• PROBLEM TO WORK ON: Look in the material below for the line holding "it's not an". Set it down exactly, with each later line up to and including the line holding "outside their windows.".

--- SUPPLIED DATA Enclosed Below ---

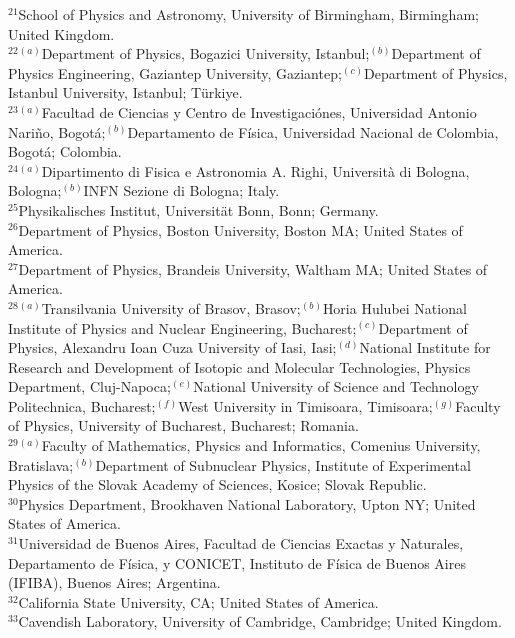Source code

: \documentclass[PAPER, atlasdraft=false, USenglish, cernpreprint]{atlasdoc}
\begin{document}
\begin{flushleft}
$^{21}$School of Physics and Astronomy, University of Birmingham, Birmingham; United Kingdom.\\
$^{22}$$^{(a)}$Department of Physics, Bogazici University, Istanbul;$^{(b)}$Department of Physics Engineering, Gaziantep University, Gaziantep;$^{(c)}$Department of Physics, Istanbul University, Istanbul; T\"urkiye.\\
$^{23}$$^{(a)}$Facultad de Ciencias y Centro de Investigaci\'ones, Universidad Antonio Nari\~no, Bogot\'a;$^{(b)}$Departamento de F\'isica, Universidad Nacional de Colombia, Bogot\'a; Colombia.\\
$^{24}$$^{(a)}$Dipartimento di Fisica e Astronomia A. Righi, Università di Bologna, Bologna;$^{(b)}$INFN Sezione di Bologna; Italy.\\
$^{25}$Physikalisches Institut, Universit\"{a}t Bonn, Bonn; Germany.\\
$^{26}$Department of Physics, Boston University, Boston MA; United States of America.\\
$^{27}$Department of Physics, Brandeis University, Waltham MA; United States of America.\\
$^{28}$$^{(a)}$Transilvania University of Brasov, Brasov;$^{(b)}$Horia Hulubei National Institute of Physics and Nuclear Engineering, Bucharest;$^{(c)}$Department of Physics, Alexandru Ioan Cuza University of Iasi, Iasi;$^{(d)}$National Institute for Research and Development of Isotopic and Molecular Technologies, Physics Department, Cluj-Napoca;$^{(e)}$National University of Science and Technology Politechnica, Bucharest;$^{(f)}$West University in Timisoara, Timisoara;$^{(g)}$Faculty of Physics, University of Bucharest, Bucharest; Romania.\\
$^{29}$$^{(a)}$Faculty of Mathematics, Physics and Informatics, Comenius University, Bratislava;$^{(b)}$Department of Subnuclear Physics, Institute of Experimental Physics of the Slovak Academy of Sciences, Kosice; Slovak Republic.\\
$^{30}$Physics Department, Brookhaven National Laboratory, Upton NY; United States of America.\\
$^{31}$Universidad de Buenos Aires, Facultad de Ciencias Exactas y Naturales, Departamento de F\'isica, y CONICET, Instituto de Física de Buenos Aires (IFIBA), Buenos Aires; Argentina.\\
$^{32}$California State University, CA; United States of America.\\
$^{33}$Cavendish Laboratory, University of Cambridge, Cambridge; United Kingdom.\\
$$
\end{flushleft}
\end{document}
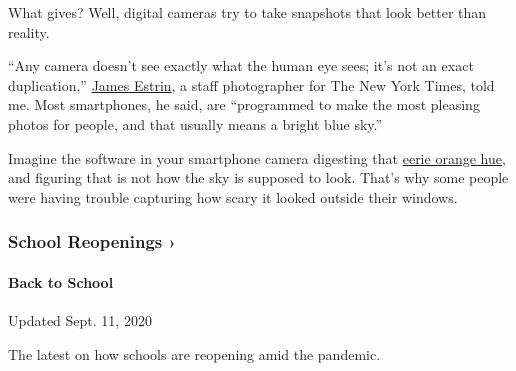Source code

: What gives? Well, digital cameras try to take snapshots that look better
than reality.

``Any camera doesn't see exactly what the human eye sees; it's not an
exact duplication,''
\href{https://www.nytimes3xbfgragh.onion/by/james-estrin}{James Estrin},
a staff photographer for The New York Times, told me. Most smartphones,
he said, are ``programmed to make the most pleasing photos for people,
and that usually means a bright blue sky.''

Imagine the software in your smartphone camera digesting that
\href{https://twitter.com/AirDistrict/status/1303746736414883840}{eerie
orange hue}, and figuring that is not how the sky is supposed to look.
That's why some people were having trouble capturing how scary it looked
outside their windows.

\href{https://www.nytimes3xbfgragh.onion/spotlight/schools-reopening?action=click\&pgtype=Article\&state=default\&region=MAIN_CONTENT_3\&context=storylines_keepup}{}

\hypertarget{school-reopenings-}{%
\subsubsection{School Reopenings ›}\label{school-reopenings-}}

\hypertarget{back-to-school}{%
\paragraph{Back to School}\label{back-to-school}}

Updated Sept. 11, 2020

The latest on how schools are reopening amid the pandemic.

--- End of Enclosed SUPPLIED DATA ---
--- SUPPLIED DATA Enclosed Below ---

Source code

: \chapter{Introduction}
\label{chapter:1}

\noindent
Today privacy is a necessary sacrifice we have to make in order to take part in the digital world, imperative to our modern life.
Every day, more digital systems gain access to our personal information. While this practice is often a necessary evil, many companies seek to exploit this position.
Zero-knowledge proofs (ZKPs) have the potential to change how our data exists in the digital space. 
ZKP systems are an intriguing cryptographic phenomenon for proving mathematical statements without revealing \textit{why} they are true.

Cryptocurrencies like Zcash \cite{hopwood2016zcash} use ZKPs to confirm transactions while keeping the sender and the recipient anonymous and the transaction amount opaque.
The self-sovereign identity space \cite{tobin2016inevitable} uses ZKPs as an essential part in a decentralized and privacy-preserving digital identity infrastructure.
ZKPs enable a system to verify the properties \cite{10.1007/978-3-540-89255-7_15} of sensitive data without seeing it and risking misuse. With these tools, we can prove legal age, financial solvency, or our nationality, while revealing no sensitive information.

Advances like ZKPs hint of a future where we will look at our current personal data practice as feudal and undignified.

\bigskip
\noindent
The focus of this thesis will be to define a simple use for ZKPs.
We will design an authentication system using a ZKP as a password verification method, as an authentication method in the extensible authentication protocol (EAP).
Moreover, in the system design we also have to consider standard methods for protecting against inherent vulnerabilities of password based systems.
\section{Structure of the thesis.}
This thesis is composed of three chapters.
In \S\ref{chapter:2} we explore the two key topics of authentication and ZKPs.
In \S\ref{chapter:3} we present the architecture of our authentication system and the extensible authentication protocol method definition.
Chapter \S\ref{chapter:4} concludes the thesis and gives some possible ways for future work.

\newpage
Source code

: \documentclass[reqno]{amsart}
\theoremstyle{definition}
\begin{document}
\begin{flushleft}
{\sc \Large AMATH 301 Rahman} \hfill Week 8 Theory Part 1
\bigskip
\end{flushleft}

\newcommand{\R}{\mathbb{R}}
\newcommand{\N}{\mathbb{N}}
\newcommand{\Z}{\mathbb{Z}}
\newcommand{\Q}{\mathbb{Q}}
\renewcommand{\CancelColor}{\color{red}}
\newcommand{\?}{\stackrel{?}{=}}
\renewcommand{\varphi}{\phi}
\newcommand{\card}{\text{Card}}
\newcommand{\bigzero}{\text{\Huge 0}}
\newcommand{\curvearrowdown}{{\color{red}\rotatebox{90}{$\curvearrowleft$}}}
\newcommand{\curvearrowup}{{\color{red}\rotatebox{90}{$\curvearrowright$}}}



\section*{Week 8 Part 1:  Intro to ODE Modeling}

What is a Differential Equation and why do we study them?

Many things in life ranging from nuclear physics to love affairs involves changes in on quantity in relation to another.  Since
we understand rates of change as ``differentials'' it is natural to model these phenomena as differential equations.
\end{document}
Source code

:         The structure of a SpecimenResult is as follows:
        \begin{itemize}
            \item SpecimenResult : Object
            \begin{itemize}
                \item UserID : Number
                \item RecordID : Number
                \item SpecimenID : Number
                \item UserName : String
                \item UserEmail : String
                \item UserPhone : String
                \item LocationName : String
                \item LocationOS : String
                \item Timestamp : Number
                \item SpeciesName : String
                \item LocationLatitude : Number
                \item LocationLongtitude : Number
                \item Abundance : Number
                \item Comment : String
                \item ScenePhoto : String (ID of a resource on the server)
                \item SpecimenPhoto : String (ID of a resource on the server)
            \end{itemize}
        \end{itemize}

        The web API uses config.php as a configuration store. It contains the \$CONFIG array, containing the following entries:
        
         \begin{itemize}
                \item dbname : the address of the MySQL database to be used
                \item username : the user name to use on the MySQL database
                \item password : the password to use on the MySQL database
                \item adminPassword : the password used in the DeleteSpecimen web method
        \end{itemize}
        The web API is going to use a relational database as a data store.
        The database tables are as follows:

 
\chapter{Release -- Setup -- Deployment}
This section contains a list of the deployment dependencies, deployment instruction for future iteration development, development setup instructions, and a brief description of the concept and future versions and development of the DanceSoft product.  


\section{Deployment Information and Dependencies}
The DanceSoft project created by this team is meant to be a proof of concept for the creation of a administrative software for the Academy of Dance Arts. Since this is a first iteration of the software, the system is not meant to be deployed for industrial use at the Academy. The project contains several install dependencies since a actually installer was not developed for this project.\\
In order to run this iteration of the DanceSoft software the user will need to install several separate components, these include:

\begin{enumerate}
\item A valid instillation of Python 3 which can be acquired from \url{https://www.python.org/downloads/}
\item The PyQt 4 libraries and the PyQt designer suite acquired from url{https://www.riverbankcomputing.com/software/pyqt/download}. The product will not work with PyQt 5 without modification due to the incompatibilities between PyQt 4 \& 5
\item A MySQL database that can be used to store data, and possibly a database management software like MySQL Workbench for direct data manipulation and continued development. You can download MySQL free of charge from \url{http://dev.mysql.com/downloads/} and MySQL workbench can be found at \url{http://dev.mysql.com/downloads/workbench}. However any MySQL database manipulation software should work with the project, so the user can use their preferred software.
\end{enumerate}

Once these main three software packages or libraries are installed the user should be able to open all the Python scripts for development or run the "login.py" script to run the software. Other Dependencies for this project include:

--- End of Enclosed SUPPLIED DATA ---

• TASK ANSWER:
``Any camera doesn't see exactly what the human eye sees; it's not an
exact duplication,''
\href{https://www.nytimes3xbfgragh.onion/by/james-estrin}{James Estrin},
a staff photographer for The New York Times, told me. Most smartphones,
he said, are ``programmed to make the most pleasing photos for people,
and that usually means a bright blue sky.''

Imagine the software in your smartphone camera digesting that
\href{https://twitter.com/AirDistrict/status/1303746736414883840}{eerie
orange hue}, and figuring that is not how the sky is supposed to look.
That's why some people were having trouble capturing how scary it looked
outside their windows.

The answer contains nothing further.